I imagine the reason she called him in the first place is because she mistakenly thought she could disarm him. The form letter would likely have generated the same response; someone doesn't do a messianic portrait of Trump and just accept a flat no.

She probably figured, "I don't know if I can outright stop his zeal, but perhaps I can deflect him, and he'll find a different gallery." And well, he certainly did, so that bit is right.

The problem is that it's hard to tell someone outright, "your art sucks," and that's what is true about it. The symbolism is heavy-handed, the artistic skill something you might see in your geography textbook.
posted by explosion at 10:27 AM on August 7, 2019 [4 favorites]


This is an object lesson in why it is a good idea to give the most anodyne rejections possible. I too wondered why Sajet called him, and I wonder if it is perhaps that she intuited a form-letter rejection wouldn't be the end of it with Raven, and that she could somehow smooth ruffled feathers more effectively with a personal call.
posted by adamrice at 10:31 AM on August 7, 2019 [2 favorites]


WRT Sajet's phone call:

(The Portrait Gallery would not comment on the conversation.)

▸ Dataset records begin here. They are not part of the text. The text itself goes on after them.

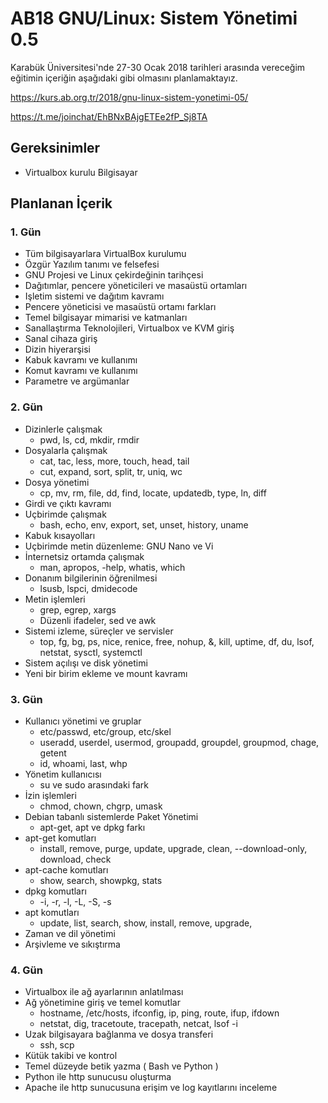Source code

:# AB18 GNU/Linux: Sistem Yönetimi 0.5
Karabük Üniversitesi'nde 27-30 Ocak 2018 tarihleri arasında vereceğim eğitimin içeriğin aşağıdaki gibi olmasını planlamaktayız.

https://kurs.ab.org.tr/2018/gnu-linux-sistem-yonetimi-05/

https://t.me/joinchat/EhBNxBAjgETEe2fP_Sj8TA

## Gereksinimler
* Virtualbox kurulu Bilgisayar


## Planlanan İçerik
### 1. Gün
* Tüm bilgisayarlara VirtualBox kurulumu
* Özgür Yazılım tanımı ve felsefesi
* GNU Projesi ve Linux çekirdeğinin tarihçesi
* Dağıtımlar, pencere yöneticileri ve masaüstü ortamları
* Işletim sistemi ve dağıtım kavramı
* Pencere yöneticisi ve masaüstü ortamı farkları
* Temel bilgisayar mimarisi ve katmanları
* Sanallaştırma Teknolojileri, Virtualbox ve KVM giriş
* Sanal cihaza giriş
* Dizin hiyerarşisi
* Kabuk kavramı ve kullanımı
* Komut kavramı ve kullanımı
* Parametre ve argümanlar

### 2. Gün
* Dizinlerle çalışmak
  * pwd, ls, cd, mkdir, rmdir
* Dosyalarla çalışmak
  * cat, tac, less, more, touch, head, tail
  * cut, expand, sort, split, tr, uniq, wc
* Dosya yönetimi
  * cp, mv, rm, file, dd, find, locate, updatedb, type, ln, diff
* Girdi ve çıktı kavramı
* Uçbirimde çalışmak
  * bash, echo, env, export, set, unset, history, uname 
* Kabuk kısayolları
* Uçbirimde metin düzenleme: GNU Nano ve Vi
* İnternetsiz ortamda çalışmak
  * man, apropos, -help, whatis, which
* Donanım bilgilerinin öğrenilmesi
  * lsusb, lspci, dmidecode
* Metin işlemleri
  * grep, egrep, xargs
  * Düzenli ifadeler, sed ve awk
* Sistemi izleme, süreçler ve servisler
  * top, fg, bg, ps, nice, renice, free, nohup, &, kill, uptime, df, du, lsof, netstat, sysctl, systemctl
* Sistem açılışı ve disk yönetimi
* Yeni bir birim ekleme ve mount kavramı

### 3. Gün
* Kullanıcı yönetimi ve gruplar
  * etc/passwd, etc/group, etc/skel
  * useradd, userdel, usermod, groupadd, groupdel, groupmod, chage, getent
  * id, whoami, last, whp
* Yönetim kullanıcısı
  * su ve sudo arasındaki fark
* İzin işlemleri
  * chmod, chown, chgrp, umask
* Debian tabanlı sistemlerde Paket Yönetimi
  * apt-get, apt ve dpkg farkı
* apt-get komutları 
  * install, remove, purge, update, upgrade, clean, --download-only, download, check
* apt-cache komutları 
  * show, search, showpkg, stats
* dpkg komutları 
  * -i, -r, -l, -L, -S, -s
* apt komutları 
  * update, list, search, show, install, remove, upgrade, 
* Zaman ve dil yönetimi
* Arşivleme ve sıkıştırma

### 4. Gün
* Virtualbox ile ağ ayarlarının anlatılması
* Ağ yönetimine giriş ve temel komutlar
  * hostname, /etc/hosts, ifconfig, ip, ping, route, ifup, ifdown
  * netstat, dig, tracetoute, tracepath, netcat, lsof -i
* Uzak bilgisayara bağlanma ve dosya transferi
  * ssh, scp 
* Kütük takibi ve kontrol
* Temel düzeyde betik yazma ( Bash ve Python )
* Python ile http sunucusu oluşturma
* Apache ile http sunucusuna erişim ve log kayıtlarını inceleme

Sajet doesn't deny its existence, at least in this account, but the only real account that we get of it is from Raven. She may have simply thought that he was enthusiastic, if no better than a competent but strictly average van airbrush artist, and was trying to let him down gently.
posted by Halloween Jack at 10:41 AM on August 7, 2019 [5 favorites]


What happens when you give an idiot attention.
posted by prepmonkey at 10:46 AM on August 7, 2019 [7 favorites]


He has Florida as thin as Baja California. He neutered the Gadsden Purchase. Not very attentive to details.
posted by dances_with_sneetches at 10:55 AM on August 7, 2019 [1 favorite]


The week she arrived in DC, Sajet distributed an internal list of values. One edict commanded never to tell a lie; another reminded staff that “racism is a social construct.”

Uh what? "Race is a social construct" is a central argument of the postmodern left; "racism is a social construct" is either wrong or tautological or a typo.
posted by nicwolff at 10:57 AM on August 7, 2019


But what he wanted most was a showing at the National Portrait Gallery.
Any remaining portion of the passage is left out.